Blini isst man mit Smetana (Rahm), Kaviar oder Marmelade. Der russische Klassiker ist mit süßer Kondensmilch. Der Blini-Teig ist aus Eiern, Milch und Mehl. Sie werden mit wenig Fett in der Pfanne gebacken und hinterher mit Butter bestrichen. Ich liebe die Blini meiner Gastmutter, sie sind die allerbesten.

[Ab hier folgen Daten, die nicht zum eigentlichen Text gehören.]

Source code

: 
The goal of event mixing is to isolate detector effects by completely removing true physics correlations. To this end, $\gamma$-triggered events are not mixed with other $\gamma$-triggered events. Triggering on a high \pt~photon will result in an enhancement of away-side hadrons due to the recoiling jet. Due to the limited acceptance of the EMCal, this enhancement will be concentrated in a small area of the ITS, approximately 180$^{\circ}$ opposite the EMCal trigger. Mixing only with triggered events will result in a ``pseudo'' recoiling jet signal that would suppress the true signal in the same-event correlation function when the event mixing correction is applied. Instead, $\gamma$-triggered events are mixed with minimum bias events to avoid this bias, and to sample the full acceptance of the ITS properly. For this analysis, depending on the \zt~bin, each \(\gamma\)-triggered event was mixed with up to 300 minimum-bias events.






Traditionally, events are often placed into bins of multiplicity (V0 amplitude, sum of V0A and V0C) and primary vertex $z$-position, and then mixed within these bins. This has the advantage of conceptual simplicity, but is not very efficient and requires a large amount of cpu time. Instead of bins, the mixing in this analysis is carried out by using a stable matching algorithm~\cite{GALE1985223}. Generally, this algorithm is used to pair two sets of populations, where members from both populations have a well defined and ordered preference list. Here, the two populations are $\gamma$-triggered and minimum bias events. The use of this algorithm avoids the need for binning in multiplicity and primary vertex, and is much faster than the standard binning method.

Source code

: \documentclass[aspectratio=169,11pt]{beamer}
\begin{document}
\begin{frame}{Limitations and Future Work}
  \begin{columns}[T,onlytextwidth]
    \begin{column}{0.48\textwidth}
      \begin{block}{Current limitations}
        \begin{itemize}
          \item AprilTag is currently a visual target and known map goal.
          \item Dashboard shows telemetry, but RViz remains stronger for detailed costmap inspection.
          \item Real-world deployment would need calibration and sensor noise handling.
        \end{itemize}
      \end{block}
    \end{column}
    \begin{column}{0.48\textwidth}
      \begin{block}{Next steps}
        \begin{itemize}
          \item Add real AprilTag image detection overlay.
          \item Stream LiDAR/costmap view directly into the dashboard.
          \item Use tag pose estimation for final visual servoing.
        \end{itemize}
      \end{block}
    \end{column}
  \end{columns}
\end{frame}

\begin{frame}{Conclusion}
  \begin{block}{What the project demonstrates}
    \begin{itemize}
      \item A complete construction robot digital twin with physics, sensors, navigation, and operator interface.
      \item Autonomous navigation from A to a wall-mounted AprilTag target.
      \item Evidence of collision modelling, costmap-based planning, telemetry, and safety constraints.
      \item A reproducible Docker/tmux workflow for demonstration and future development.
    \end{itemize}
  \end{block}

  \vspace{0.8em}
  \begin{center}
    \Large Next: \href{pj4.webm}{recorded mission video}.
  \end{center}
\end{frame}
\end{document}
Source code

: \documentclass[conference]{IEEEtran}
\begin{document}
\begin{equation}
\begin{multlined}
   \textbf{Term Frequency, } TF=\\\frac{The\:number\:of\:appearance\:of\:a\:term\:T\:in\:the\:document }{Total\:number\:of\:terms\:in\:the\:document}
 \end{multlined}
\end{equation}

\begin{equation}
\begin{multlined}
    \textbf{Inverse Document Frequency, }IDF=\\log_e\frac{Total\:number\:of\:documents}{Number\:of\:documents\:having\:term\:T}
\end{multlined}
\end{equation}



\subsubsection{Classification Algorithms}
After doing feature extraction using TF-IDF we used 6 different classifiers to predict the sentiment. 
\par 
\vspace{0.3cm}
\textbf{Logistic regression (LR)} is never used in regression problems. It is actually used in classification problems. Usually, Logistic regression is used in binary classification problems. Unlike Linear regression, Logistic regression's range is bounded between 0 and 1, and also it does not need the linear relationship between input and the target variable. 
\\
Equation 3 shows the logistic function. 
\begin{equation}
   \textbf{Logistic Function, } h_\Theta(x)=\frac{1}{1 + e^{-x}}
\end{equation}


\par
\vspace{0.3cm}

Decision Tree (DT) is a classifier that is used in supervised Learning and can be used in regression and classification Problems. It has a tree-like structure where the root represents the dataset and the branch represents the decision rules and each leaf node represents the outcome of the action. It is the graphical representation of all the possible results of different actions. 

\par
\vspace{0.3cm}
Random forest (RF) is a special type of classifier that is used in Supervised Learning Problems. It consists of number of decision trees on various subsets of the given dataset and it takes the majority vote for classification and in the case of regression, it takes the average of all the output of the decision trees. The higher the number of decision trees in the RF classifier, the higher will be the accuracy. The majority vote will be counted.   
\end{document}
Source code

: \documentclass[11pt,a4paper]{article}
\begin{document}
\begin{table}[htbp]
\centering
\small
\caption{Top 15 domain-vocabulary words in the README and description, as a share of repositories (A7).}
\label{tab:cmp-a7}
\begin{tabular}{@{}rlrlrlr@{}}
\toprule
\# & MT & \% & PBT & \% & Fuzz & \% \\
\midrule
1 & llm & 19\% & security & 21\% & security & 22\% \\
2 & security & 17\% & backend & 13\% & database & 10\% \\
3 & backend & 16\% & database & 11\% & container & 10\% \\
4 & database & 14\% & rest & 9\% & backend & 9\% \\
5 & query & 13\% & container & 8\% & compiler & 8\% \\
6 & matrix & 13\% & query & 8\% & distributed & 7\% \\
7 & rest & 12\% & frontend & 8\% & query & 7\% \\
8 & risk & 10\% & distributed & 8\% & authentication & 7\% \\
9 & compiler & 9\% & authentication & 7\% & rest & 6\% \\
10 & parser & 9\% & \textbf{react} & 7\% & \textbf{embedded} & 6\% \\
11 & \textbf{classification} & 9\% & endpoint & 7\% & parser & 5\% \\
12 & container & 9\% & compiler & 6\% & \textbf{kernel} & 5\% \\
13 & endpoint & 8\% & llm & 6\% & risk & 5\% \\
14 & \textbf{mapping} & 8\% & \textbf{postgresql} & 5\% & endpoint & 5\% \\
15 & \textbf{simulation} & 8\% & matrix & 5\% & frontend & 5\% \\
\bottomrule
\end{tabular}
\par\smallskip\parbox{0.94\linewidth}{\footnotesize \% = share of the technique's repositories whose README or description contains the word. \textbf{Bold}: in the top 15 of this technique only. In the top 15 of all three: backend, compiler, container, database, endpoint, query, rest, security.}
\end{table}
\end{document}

Außerdem gehören zur Masleniza Folklore, Gesang und Tanz. Deshalb besuchte ich mit einigen anderen AFS Austauschschülern ein Konzert in Volgograd, im philharmonischen Konzerthaus. Einige von ihnen haben diese recht spezielle russische Musik zum ersten Mal gehört und sind von den scheinbar gleichförmigen Klängen erst einmal eingeschlafen. Mir hat das Konzert sehr gut gefallen.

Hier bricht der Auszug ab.